* Exercise objective *
Only lines containing the word "right" are needed; pull them out of the material.

* Exercise inputs *
Start of Block
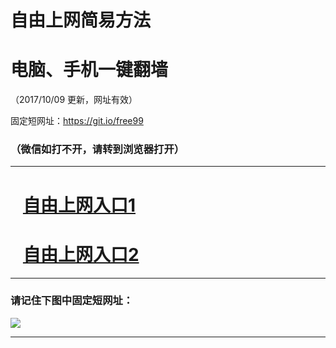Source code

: ﻿# 自由上网简易方法

# 电脑、手机一键翻墙

（2017/10/09 更新，网址有效）

固定短网址：https://git.io/free99

### （微信如打不开，请转到浏览器打开）


***





# &nbsp;&nbsp; <a href="http://ft1578025171.fwq-tz-1001.info/fwqtz01.html?t=100900120224 " target="_blank">自由上网入口1</a>
# &nbsp;&nbsp; <a href="http://ft1339917783.fwq-tz-1002.info/fwqtz02.html?t=10090014885 " target="_blank">自由上网入口2</a>
***

### 请记住下图中固定短网址：

<img src="https://s3-us-west-2.amazonaws.com/fwq-1001/yjfq-20170905okok.png" /> 


***

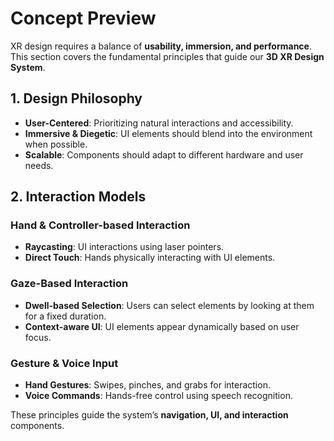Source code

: # **Concept Preview**

XR design requires a balance of **usability, immersion, and performance**. This section covers the fundamental principles that guide our **3D XR Design System**.

## **1. Design Philosophy**
- **User-Centered**: Prioritizing natural interactions and accessibility.
- **Immersive & Diegetic**: UI elements should blend into the environment when possible.
- **Scalable**: Components should adapt to different hardware and user needs.

## **2. Interaction Models**
### **Hand & Controller-based Interaction**
- **Raycasting**: UI interactions using laser pointers.
- **Direct Touch**: Hands physically interacting with UI elements.

### **Gaze-Based Interaction**
- **Dwell-based Selection**: Users can select elements by looking at them for a fixed duration.
- **Context-aware UI**: UI elements appear dynamically based on user focus.

### **Gesture & Voice Input**
- **Hand Gestures**: Swipes, pinches, and grabs for interaction.
- **Voice Commands**: Hands-free control using speech recognition.

These principles guide the system’s **navigation, UI, and interaction** components.
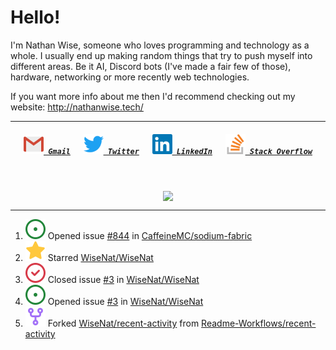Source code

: <!--About Me--->


<!--Tools/Languages--->
<h1> Hello! </h1>
<p>I'm Nathan Wise, someone who loves programming and technology as a whole. I usually end up making random things that try to push myself into different areas. Be it AI, Discord bots (I've made a fair few of those), hardware, networking or more recently web technologies.

If you want more info about me then I'd recommend checking out my website: http://nathanwise.tech/</p>

---

<!--Contacts--->
<h5 align="center">
	<code><a href="mailto:nathan88wise@gmail.com"><img alt="Gmail" width=32 src="res/logos/gmail.svg"> Gmail</a></code>
	&emsp;
	<code><a href="https://twitter.com/WiseNatDev" title="Twitter Profile"><img alt="Twitter" width=32 src="res/logos/twitter.svg"> Twitter</a></code>
	&emsp;
	<code><a href="https://www.linkedin.com/in/nathan-w-5592ba1b5/" title="LinkedIn Profile"><img alt="LinkedIn" width=32 src="res/logos/linkedin.svg"> LinkedIn</a></code>
	&emsp;
	<code><a href="https://stackoverflow.com/users/11125378/wisenat" title="Stack Overflow Profile"><img alt="Stack Overflow" width=32 src="res/logos/stackoverflow.svg"> Stack Overflow</a></code>
</h5>

<!--GitHub Stats--->
&emsp;
<p align="center">
	<a href="https://github.com/anuraghazra/github-readme-stats">
		<img align="center" src="https://github-readme-stats.vercel.app/api?username=WiseNat&count_private=true&show_icons=true&title_color=009356&icon_color=75B79A&bg_color=F3F4F4&hide_border=true" />
	</a>
</p>

---

<!--GitHub Recent Activity--->

<!--RECENT_ACTIVITY:start-->
1. ![issue-opened](res/octicons/issue-opened.svg) Opened issue [#844](https://github.com/CaffeineMC/sodium-fabric/issues/844) in [CaffeineMC/sodium-fabric](https://github.com/CaffeineMC/sodium-fabric)
2. ![star](res/octicons/star.svg) Starred [WiseNat/WiseNat](https://github.com/WiseNat/WiseNat)
3. ![issue-closed](res/octicons/issue-closed.svg) Closed issue [#3](https://github.com/WiseNat/WiseNat/issues/3) in [WiseNat/WiseNat](https://github.com/WiseNat/WiseNat)
4. ![issue-opened](res/octicons/issue-opened.svg) Opened issue [#3](https://github.com/WiseNat/WiseNat/issues/3) in [WiseNat/WiseNat](https://github.com/WiseNat/WiseNat)
5. ![repo-forked](res/octicons/repo-forked.svg) Forked [WiseNat/recent-activity](https://github.com/WiseNat/recent-activity) from [Readme-Workflows/recent-activity](https://github.com/Readme-Workflows/recent-activity)
<!--RECENT_ACTIVITY:end-->

<!--**WiseNat/WiseNat** is a ✨ _special_ ✨ repository because its `README.md` (this file) appears on your GitHub profile.-->
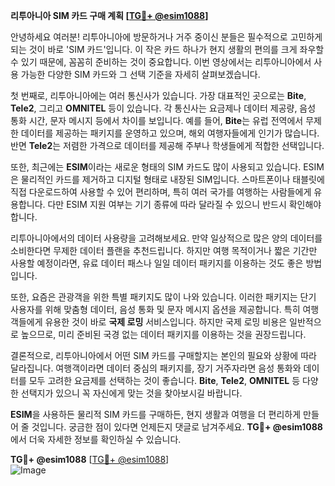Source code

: **리투아니아 SIM 카드 구매 계획 [[TG💪+ @esim1088](https://t.me/s/esim1088)]**

안녕하세요 여러분! 리투아니아에 방문하거나 거주 중이신 분들은 필수적으로 고민하게 되는 것이 바로 'SIM 카드'입니다. 이 작은 카드 하나가 현지 생활의 편의를 크게 좌우할 수 있기 때문에, 꼼꼼히 준비하는 것이 중요합니다. 이번 영상에서는 리투아니아에서 사용 가능한 다양한 SIM 카드와 그 선택 기준을 자세히 살펴보겠습니다.

첫 번째로, 리투아니아에는 여러 통신사가 있습니다. 가장 대표적인 곳으로는 **Bite**, **Tele2**, 그리고 **OMNITEL** 등이 있습니다. 각 통신사는 요금제나 데이터 제공량, 음성 통화 시간, 문자 메시지 등에서 차이를 보입니다. 예를 들어, **Bite**는 유럽 전역에서 무제한 데이터를 제공하는 패키지를 운영하고 있으며, 해외 여행자들에게 인기가 많습니다. 반면 **Tele2**는 저렴한 가격으로 데이터를 제공해 주부나 학생들에게 적합한 선택입니다.

또한, 최근에는 **ESIM**이라는 새로운 형태의 SIM 카드도 많이 사용되고 있습니다. ESIM은 물리적인 카드를 제거하고 디지털 형태로 내장된 SIM입니다. 스마트폰이나 태블릿에 직접 다운로드하여 사용할 수 있어 편리하며, 특히 여러 국가를 여행하는 사람들에게 유용합니다. 다만 ESIM 지원 여부는 기기 종류에 따라 달라질 수 있으니 반드시 확인해야 합니다.

리투아니아에서의 데이터 사용량을 고려해보세요. 만약 일상적으로 많은 양의 데이터를 소비한다면 무제한 데이터 플랜을 추천드립니다. 하지만 여행 목적이거나 짧은 기간만 사용할 예정이라면, 유료 데이터 패스나 일일 데이터 패키지를 이용하는 것도 좋은 방법입니다.

또한, 요즘은 관광객을 위한 특별 패키지도 많이 나와 있습니다. 이러한 패키지는 단기 사용자를 위해 맞춤형 데이터, 음성 통화 및 문자 메시지 옵션을 제공합니다. 특히 여행객들에게 유용한 것이 바로 **국제 로밍** 서비스입니다. 하지만 국제 로밍 비용은 일반적으로 높으므로, 미리 준비된 국경 없는 데이터 패키지를 이용하는 것을 권장드립니다.

결론적으로, 리투아니아에서 어떤 SIM 카드를 구매할지는 본인의 필요와 상황에 따라 달라집니다. 여행객이라면 데이터 중심의 패키지를, 장기 거주자라면 음성 통화와 데이터를 모두 고려한 요금제를 선택하는 것이 좋습니다. **Bite**, **Tele2**, **OMNITEL** 등 다양한 선택지가 있으니 꼭 자신에게 맞는 것을 찾아보시길 바랍니다.

**ESIM**을 사용하든 물리적 SIM 카드를 구매하든, 현지 생활과 여행을 더 편리하게 만들어 줄 것입니다. 궁금한 점이 있다면 언제든지 댓글로 남겨주세요. **TG💪+ @esim1088**에서 더욱 자세한 정보를 확인하실 수 있습니다.

**TG💪+ @esim1088** [[TG💪+ @esim1088](https://t.me/s/esim1088)]  
![Image](https://i.postimg.cc/Y0z9fWf4/image.png)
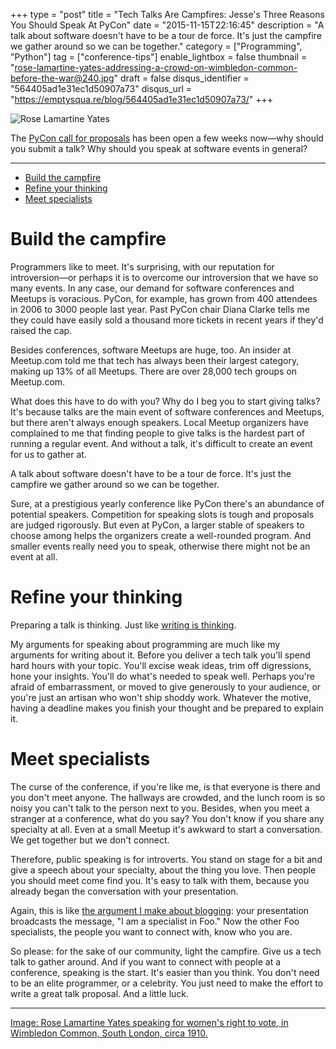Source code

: +++
type = "post"
title = "Tech Talks Are Campfires: Jesse's Three Reasons You Should Speak At PyCon"
date = "2015-11-15T22:16:45"
description = "A talk about software doesn't have to be a tour de force. It's just the campfire we gather around so we can be together."
category = ["Programming", "Python"]
tag = ["conference-tips"]
enable_lightbox = false
thumbnail = "rose-lamartine-yates-addressing-a-crowd-on-wimbledon-common-before-the-war@240.jpg"
draft = false
disqus_identifier = "564405ad1e31ec1d50907a73"
disqus_url = "https://emptysqua.re/blog/564405ad1e31ec1d50907a73/"
+++

<p><img style="display:block; margin-left:auto; margin-right:auto;" src="rose-lamartine-yates-addressing-a-crowd-on-wimbledon-common-before-the-war.jpg" alt="Rose Lamartine Yates" title="Rose Lamartine Yates" /></p>
<p>The <a href="https://us.pycon.org/2016/speaking/">PyCon call for proposals</a> has been open a few weeks now&mdash;why should you submit a talk? Why should you speak at software events in general?</p>
<hr />
<div class="toc">
<ul>
<li><a href="#build-the-campfire">Build the campfire</a></li>
<li><a href="#refine-your-thinking">Refine your thinking</a></li>
<li><a href="#meet-specialists">Meet specialists</a></li>
</ul>
</div>
<h1 id="build-the-campfire">Build the campfire</h1>
<p>Programmers like to meet. It's surprising, with our reputation for introversion&mdash;or perhaps it is to overcome our introversion that we have so many events. In any case, our demand for software conferences and Meetups is voracious. PyCon, for example, has grown from 400 attendees in 2006 to 3000 people last year. Past PyCon chair Diana Clarke tells me they could have easily sold a thousand more tickets in recent years if they'd raised the cap.</p>
<p>Besides conferences, software Meetups are huge, too. An insider at Meetup.com told me that tech has always been their largest category, making up 13% of all Meetups. There are over 28,000 tech groups on Meetup.com.</p>
<p>What does this have to do with you? Why do I beg you to start giving talks? It's because talks are the main event of software conferences and Meetups, but there aren't always enough speakers. Local Meetup organizers have complained to me that finding people to give talks is the hardest part of running a regular event. And without a talk, it's difficult to create an event for us to gather at.</p>
<p>A talk about software doesn't have to be a tour de force. It's just the campfire we gather around so we can be together.</p>
<p>Sure, at a prestigious yearly conference like PyCon there's an abundance of potential speakers. Competition for speaking slots is tough and proposals are judged rigorously. But even at PyCon, a larger stable of speakers to choose among helps the organizers create a well-rounded program. And smaller events really need you to speak, otherwise there might not be an event at all.</p>
<h1 id="refine-your-thinking">Refine your thinking</h1>
<p>Preparing a talk is thinking. Just like <a href="/blog/write-an-excellent-programming-blog/">writing is thinking</a>.</p>
<p>My arguments for speaking about programming are much like my arguments for writing about it. Before you deliver a tech talk you'll spend hard hours with your topic. You'll excise weak ideas, trim off digressions, hone your insights. You'll do what's needed to speak well. Perhaps you're afraid of embarrassment, or moved to give generously to your audience, or you're just an artisan who won't ship shoddy work. Whatever the motive, having a deadline makes you finish your thought and be prepared to explain it.</p>
<h1 id="meet-specialists">Meet specialists</h1>
<p>The curse of the conference, if you're like me, is that everyone is there and you don't meet anyone. The hallways are crowded, and the lunch room is so noisy you can't talk to the person next to you. Besides, when you meet a stranger at a conference, what do you say? You don't know if you share any specialty at all. Even at a small Meetup it's awkward to start a conversation. We get together but we don't connect.</p>
<p>Therefore, public speaking is for introverts. You stand on stage for a bit and give a speech about your specialty, about the thing you love. Then people you should meet come find you. It's easy to talk with them, because you already began the conversation with your presentation.</p>
<p>Again, this is like <a href="/blog/write-an-excellent-programming-blog/">the argument I make about blogging</a>: your presentation broadcasts the message, "I am a specialist in Foo." Now the other Foo specialists, the people you want to connect with, know who you are.</p>
<p>So please: for the sake of our community, light the campfire. Give us a tech talk to gather around. And if you want to connect with people at a conference, speaking is the start. It's easier than you think. You don't need to be an elite programmer, or a celebrity. You just need to make the effort to write a great talk proposal. And a little luck.</p>
<hr />
<p><a href="http://photoarchive.merton.gov.uk/view/35833">Image: Rose Lamartine Yates speaking for women's right to vote, in Wimbledon Common, South London, circa 1910.</a></p>
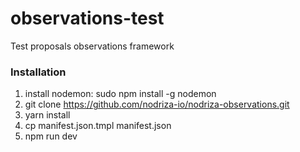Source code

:# observations-test
Test proposals observations framework

### Installation
1. install nodemon:
sudo npm install -g nodemon
2. git clone https://github.com/nodriza-io/nodriza-observations.git
3. yarn install
4. cp manifest.json.tmpl manifest.json
5. npm run dev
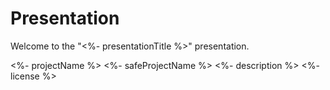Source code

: # Presentation

Welcome to the "<%- presentationTitle %>" presentation.

<%- projectName %>
<%- safeProjectName %>
<%- description %>
<%- license %>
End of Block
* Answer area *
<p><img style="display:block; margin-left:auto; margin-right:auto;" src="rose-lamartine-yates-addressing-a-crowd-on-wimbledon-common-before-the-war.jpg" alt="Rose Lamartine Yates" title="Rose Lamartine Yates" /></p>
<p><a href="http://photoarchive.merton.gov.uk/view/35833">Image: Rose Lamartine Yates speaking for women's right to vote, in Wimbledon Common, South London, circa 1910.</a></p>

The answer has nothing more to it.